◆ Work instruction
Look at each line of the listing. Copy those that hold the string "mozliwosc".

....................

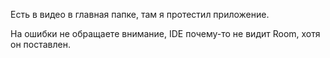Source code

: Есть в видео в главная папке, там я протестил приложение.

На ошибки не обращаете внимание, IDE почему-то не видит Room, хотя он поставлен.
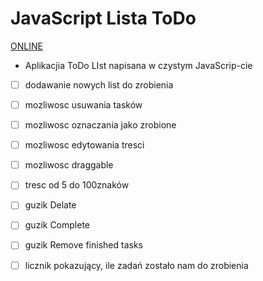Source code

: # JavaScript Lista ToDo
[ONLINE](https://michalwr88.github.io/ToDoList_js/)
* Aplikacjia ToDo LIst napisana w czystym JavaScrip-cie

- [ ] dodawanie nowych list do zrobienia
- [ ] mozliwosc usuwania tasków
- [ ] mozliwosc oznaczania jako zrobione
- [ ] mozliwosc edytowania tresci
- [ ] mozliwosc draggable
- [ ] tresc od 5 do 100znaków
- [ ] guzik Delate
- [ ] guzik Complete
- [ ] guzik Remove finished tasks
- [ ] licznik pokazujący, ile zadań zostało nam do zrobienia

....................

◆ Solution
- [ ] mozliwosc usuwania tasków
- [ ] mozliwosc oznaczania jako zrobione
- [ ] mozliwosc edytowania tresci
- [ ] mozliwosc draggable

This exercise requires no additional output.